Troubleshoot Data Designer#

Learn how to troubleshoot common issues with the NeMo Data Designer microservice deployed using Docker Compose.

Check Service Health#

  1. View running containers:

    docker ps --filter "name=nemo-microservices-"
    

    All services should show as “Up” with healthy status. The STATUS column should show:

    • Up X minutes (healthy) for services with health checks

    • Up X minutes for services without explicit health checks

  2. Check for failed containers:

    docker ps -a --filter "name=nemo-microservices-" --filter "status=exited"
    

    This shows NeMo containers that have stopped running. Check the “exit code” - a non-zero exit code indicates the container failed.

  3. View all NeMo services (running and stopped):

    docker ps -a --filter "name=nemo-microservices-"
    

Check Service Logs#

  1. View logs for a specific service:

    docker logs <container-name>
    

    Replace <container-name> with the actual container name (for example, nemo-microservices-data-designer-1).

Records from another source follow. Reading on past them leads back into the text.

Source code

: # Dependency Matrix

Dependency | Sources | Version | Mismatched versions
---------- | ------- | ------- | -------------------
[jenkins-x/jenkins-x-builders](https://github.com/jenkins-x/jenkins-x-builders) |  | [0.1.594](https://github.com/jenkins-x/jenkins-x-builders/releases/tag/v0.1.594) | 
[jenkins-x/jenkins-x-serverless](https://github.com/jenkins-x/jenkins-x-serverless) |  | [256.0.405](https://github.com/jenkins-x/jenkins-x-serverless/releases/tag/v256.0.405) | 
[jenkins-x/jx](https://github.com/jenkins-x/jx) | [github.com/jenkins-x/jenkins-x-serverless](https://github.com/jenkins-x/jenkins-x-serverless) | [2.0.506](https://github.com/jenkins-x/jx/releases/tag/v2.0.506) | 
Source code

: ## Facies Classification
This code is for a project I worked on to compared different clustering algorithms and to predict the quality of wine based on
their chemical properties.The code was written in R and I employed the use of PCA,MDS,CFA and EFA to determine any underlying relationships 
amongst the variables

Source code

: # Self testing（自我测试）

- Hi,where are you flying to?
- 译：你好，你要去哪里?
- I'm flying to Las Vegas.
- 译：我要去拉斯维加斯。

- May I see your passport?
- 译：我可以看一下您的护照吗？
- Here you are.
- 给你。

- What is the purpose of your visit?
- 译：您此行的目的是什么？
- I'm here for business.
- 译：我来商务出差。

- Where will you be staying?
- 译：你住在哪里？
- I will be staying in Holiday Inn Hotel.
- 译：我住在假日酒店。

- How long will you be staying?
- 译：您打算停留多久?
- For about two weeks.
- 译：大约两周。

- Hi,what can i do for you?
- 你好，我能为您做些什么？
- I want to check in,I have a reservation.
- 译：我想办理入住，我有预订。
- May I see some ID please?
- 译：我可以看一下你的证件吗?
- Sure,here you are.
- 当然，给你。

  2. Follow logs in real time:

    docker logs -f <container-name>
    
  3. View recent logs with timestamps:

    docker logs --since=10m -t <container-name>
    
  4. Check logs for all Data Designer services:

    docker compose --profile data-designer logs
    
  5. Follow all service logs:

    docker compose --profile data-designer logs -f
    

Common Issues#

  • Port conflicts: Ensure port 8080 is not in use by other applications.

  • Memory issues: A container with status exited (137) indicates the host ran out of memory. Verify system resources or reduce parallel load.

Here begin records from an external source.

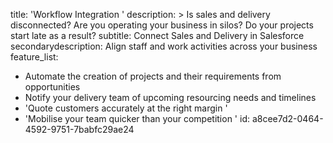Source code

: title: 'Workflow Integration '
description: >
  Is sales and delivery disconnected? Are you operating your business in silos? Do your projects start
  late as a result?
subtitle: Connect Sales and Delivery in Salesforce
secondarydescription: Align staff and work activities across your business
feature_list:
  - Automate the creation of projects and their requirements from opportunities
  - Notify your delivery team of upcoming resourcing needs and timelines
  - 'Quote customers accurately at the right margin '
  - 'Mobilise your team quicker than your competition '
id: a8cee7d2-0464-4592-9751-7babfc29ae24
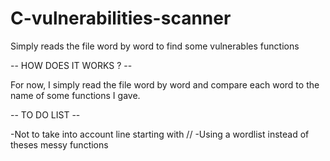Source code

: # C-vulnerabilities-scanner
Simply reads the file word by word to find some vulnerables functions


-- HOW DOES IT WORKS ? --

For now, I simply read the file word by word and compare each word to the name of some functions I gave.


-- TO DO LIST -- 

-Not to take into account line starting with //
-Using a wordlist instead of theses messy functions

  • Authentication: Confirm you are logged in to the NGC registry with valid credentials.

  • Network connectivity: Ensure Docker can access external registries and LLM endpoints.

  • No healthy upstream (503): Receiving a 503 error code when making API requests may mean that not all services have started. Ensure that all services are in a started state and try your request again.